介護の本書評「review-kaigo」 第201回〜

第266回「これで安心!入院・介護のお金」

経験豊かなFPが介護のお金の解説&アドバイス。

これで安心! 入院・介護のお金  ――知らないと損する48のこと

これで安心! 入院・介護のお金 ――知らないと損する48のこと

畠中 雅子, 新美 昌也
技術評論社


内容


入院や介護に備えるには、お金が必要になるのは間違いない。実際に掛かるお金はもちろんだが、もらえるお金も大切だ。本書では、介護にまつわるあらゆるお金について解説&アドバイス。2018年の制度改正と報酬改定にも対応している。

書評

ファイナンシャルプランナーである筆者がよく聞かれる質問が、「老後資金はいくらあれば足りるか」や「貯金は3000万円以上ないと老後を乗り切れないですよね?」というものだという。今実感するのは「長生きリスクにどう備えるか」が、と老後生活における優先順位が高いテーマになっているという。

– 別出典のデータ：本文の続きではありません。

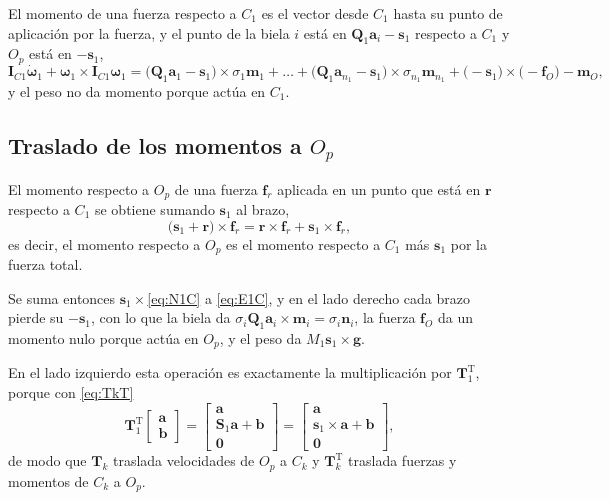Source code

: \documentclass[11pt]{article}
\newcommand{\T}{^{\mathrm{T}}}
\newcommand{\wv}{\boldsymbol{\omega}}
\newcommand{\IC}[1]{\mathbf{I}_{C#1}}
\begin{document}
El momento de una fuerza respecto a $C_1$ es el vector desde $C_1$ hasta su punto de aplicación por la fuerza, y el punto de la biela $i$ está en $\mathbf{Q}_1\mathbf{a}_i-\mathbf{s}_1$ respecto a $C_1$ y $O_p$ está en $-\mathbf{s}_1$,
\begin{equation}
\IC{1}\dot{\wv}_1+\wv_1\times\IC{1}\wv_1
=\big(\mathbf{Q}_1\mathbf{a}_1-\mathbf{s}_1\big)\times\sigma_1\mathbf{m}_1+\dots+\big(\mathbf{Q}_1\mathbf{a}_{n_1}-\mathbf{s}_1\big)\times\sigma_{n_1}\mathbf{m}_{n_1}
+\big(-\mathbf{s}_1\big)\times\big(-\mathbf{f}_O\big)-\mathbf{m}_O ,
\label{eq:E1C}
\end{equation}
y el peso no da momento porque actúa en $C_1$.

\subsection{Traslado de los momentos a $O_p$}

El momento respecto a $O_p$ de una fuerza $\mathbf{f}_r$ aplicada en un punto que está en $\mathbf{r}$ respecto a $C_1$ se obtiene sumando $\mathbf{s}_1$ al brazo,
\begin{equation}
\big(\mathbf{s}_1+\mathbf{r}\big)\times\mathbf{f}_r=\mathbf{r}\times\mathbf{f}_r+\mathbf{s}_1\times\mathbf{f}_r,
\label{eq:traslado}
\end{equation}
es decir, el momento respecto a $O_p$ es el momento respecto a $C_1$ más $\mathbf{s}_1$ por la fuerza total.

Se suma entonces $\mathbf{s}_1\times$\eqref{eq:N1C} a \eqref{eq:E1C}, y en el lado derecho cada brazo pierde su $-\mathbf{s}_1$, con lo que la biela da $\sigma_i\mathbf{Q}_1\mathbf{a}_i\times\mathbf{m}_i=\sigma_i\mathbf{n}_i$, la fuerza $\mathbf{f}_O$ da un momento nulo porque actúa en $O_p$, y el peso da $M_1\mathbf{s}_1\times\mathbf{g}$.

En el lado izquierdo esta operación es exactamente la multiplicación por $\mathbf{T}_1\T$, porque con \eqref{eq:TkT}
\begin{equation}
\mathbf{T}_1\T
\begin{bmatrix}\mathbf{a}\\ \mathbf{b}\end{bmatrix}
=
\begin{bmatrix}\mathbf{a}\\ \mathbf{S}_1\mathbf{a}+\mathbf{b}\\ \mathbf{0}\end{bmatrix}
=
\begin{bmatrix}\mathbf{a}\\ \mathbf{s}_1\times\mathbf{a}+\mathbf{b}\\ \mathbf{0}\end{bmatrix},
\label{eq:T1ab}
\end{equation}
de modo que $\mathbf{T}_k$ traslada velocidades de $O_p$ a $C_k$ y $\mathbf{T}_k\T$ traslada fuerzas y momentos de $C_k$ a $O_p$.
\end{document}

人生100年時代を生き抜くには老後資金の必要額と言った総論だけに注目するのではなく、健康や住まい、相続や子どもたちへの資金援助など個別の問題に目を向ける必要がある。そこで注意すべきなのが、「健康寿命を終えてからの生活費の変化」だという。

手術が必要な病気になったり、要介護状態になったりと、自分の意思ではコントロールしづらいお金が増え始めてからの生活費だ。男性でも10年弱、女性なら15年弱の期間になると思われる。健康なら節約も可能だが、病気になると節約はままならなくなる。逆に医療費と介護費が両方同時に掛かるようになり、出費はどんどん増えていくのだ。

本書では入院や介護が必要になった場合に備えられる知識がまとめられている。これからの時代を生き抜くには、健康なうちに制度を理解する「知識武装」が必要だという。それが老後に備える確かな方法だ、と筆者は語っている。